BY SYLVIE CORBET AND JOHN LEICESTER
June 5, 2024

PEGASUS BRIDGE, France (AP) — When the 5,000th B-17 bomber built after Pearl Harbor rolled out of its Boeing factory, teenage riveter Anna Mae Krier made sure it would carry a message from the women of World War II: She signed her name on it.

Now 98, and in Normandy, France, for this week’s 80th anniversary of the D-Day landings, Krier is still proudly promoting the vital roles played by women in the June 6, 1944, invasion and throughout the war — including by making weaponry that enabled men to fight.

Krier was among millions of women who rolled up their sleeves in defense-industry factories, replacing men who volunteered and were called up for combat in the Pacific, Africa and Europe.

The women had their own icon in “Rosie the Riveter,” a woman in a polka-dotted bandanna flexing a muscular arm in a recruitment poster that declared: “We can do it!”

After Japan’s surprise attack on Pearl Harbor that pitched the United States into war on Dec. 7, 1941, “every man, woman and child just went to work,” Krier recalled Wednesday as she visited the site of an iconic D-Day battle, Pegasus Bridge.

The North Dakota native was 17 when she went to work in 1943 as a riveter on B-17 and B-29 bombers. She helped build more than 6,000 aircraft, according to her biography provided by the Best Defense Foundation, which brought her to Normandy for the anniversary.

“Us women built all that equipment, the airplanes, the tanks, the ammunition” and ships used in the Allied invasion of Normandy that helped liberate Europe from Adolf Hitler’s tyranny, Krier said.

She added: “We weren’t doing it for honors and awards.
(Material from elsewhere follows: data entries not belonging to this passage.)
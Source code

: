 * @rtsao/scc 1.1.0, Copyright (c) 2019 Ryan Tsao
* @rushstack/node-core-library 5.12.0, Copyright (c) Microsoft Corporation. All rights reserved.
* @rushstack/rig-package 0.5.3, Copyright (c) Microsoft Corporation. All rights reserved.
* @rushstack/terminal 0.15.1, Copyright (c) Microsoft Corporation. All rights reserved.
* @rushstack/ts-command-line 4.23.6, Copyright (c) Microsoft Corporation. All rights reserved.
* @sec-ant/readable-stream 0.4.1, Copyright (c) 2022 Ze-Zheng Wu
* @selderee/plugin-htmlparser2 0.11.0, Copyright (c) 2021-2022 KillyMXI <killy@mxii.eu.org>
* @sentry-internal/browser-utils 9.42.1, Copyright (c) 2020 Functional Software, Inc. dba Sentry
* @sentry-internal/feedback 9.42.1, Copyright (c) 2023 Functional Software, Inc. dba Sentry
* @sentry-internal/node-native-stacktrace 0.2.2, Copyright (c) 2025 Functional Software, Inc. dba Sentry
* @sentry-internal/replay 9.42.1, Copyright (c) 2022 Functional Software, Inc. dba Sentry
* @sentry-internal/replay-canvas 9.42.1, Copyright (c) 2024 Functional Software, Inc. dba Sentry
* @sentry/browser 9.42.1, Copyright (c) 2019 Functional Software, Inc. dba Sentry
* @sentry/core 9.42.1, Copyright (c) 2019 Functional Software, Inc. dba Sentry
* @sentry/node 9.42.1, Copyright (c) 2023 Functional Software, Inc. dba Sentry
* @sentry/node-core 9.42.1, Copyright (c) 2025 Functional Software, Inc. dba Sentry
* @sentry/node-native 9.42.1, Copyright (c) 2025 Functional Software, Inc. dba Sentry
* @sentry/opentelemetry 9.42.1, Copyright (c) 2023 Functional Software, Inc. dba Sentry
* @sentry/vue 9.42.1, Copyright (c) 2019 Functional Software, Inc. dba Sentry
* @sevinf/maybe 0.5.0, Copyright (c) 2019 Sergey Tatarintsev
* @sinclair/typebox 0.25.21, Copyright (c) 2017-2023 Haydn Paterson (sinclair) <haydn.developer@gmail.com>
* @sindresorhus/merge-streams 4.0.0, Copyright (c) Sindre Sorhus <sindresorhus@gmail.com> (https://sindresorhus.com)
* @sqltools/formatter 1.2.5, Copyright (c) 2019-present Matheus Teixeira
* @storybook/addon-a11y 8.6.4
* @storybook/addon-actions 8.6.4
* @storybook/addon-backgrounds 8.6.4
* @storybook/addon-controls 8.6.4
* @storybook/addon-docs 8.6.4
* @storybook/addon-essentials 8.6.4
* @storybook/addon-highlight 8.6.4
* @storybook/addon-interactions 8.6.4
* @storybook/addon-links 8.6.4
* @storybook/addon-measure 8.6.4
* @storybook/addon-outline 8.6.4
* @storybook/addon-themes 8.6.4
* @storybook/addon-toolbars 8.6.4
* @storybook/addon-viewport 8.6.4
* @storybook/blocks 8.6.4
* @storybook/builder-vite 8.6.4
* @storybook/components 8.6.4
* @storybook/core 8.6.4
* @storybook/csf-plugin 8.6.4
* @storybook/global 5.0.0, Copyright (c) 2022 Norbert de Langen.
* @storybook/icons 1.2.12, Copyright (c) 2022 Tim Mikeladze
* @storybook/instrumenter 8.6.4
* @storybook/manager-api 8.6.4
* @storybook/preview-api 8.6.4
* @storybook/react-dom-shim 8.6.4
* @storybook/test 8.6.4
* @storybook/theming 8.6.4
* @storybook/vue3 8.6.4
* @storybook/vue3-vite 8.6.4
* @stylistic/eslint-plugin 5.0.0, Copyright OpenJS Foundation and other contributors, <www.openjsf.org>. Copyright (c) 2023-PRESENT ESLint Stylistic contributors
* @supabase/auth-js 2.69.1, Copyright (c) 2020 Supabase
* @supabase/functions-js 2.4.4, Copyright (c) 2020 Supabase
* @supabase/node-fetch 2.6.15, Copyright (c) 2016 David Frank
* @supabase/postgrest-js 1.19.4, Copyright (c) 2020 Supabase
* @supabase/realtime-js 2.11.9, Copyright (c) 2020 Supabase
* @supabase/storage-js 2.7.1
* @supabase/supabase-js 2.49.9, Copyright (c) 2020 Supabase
We were doing it to save our country. And we ended up helping save the world.”

Women flew the planes that women built, too.

The pioneering Women Airforce Service Pilots, known as WASPs, fulfilled an array of noncombat flight missions, including flying planes from factories on their way to the front, that freed male pilots for battle.

Thirty-eight of the women were killed in wartime service. Long considered civilians, not members of the military, they weren’t entitled to the pay and benefits men received. Only in 1977, after a long fight, did they get veteran status, followed in 2010 with the Congressional Gold Medal, the highest civilian honor given by Congress.

Women defense workers also received little notice or appreciation at first. Krier was among ex-"Rosies” who pushed successfully for their contribution to be recognized with a Congressional Gold Medal.

“That made me so proud,” she said. “And I’m just so proud of our young women. We opened doors for the young women today. But look what you women are doing. We’re just so happy to see what you’re doing with your lives. I think that’s great.”

Connie Palacioz, another “Rosie” who punched rivets on the nose sections of B-29 bombers in Kansas, didn’t tell her future family about the details of her wartime work because “I never thought it was important to (say) that I was a riveter.”

The 99-year-old Palacioz is also in Normandy for the D-Day anniversary, part of a veterans group flown over by American Airlines.

“All the men were at the war. So us women had to do the job,” she said. “So there was a lot of Rosie the Riveters.”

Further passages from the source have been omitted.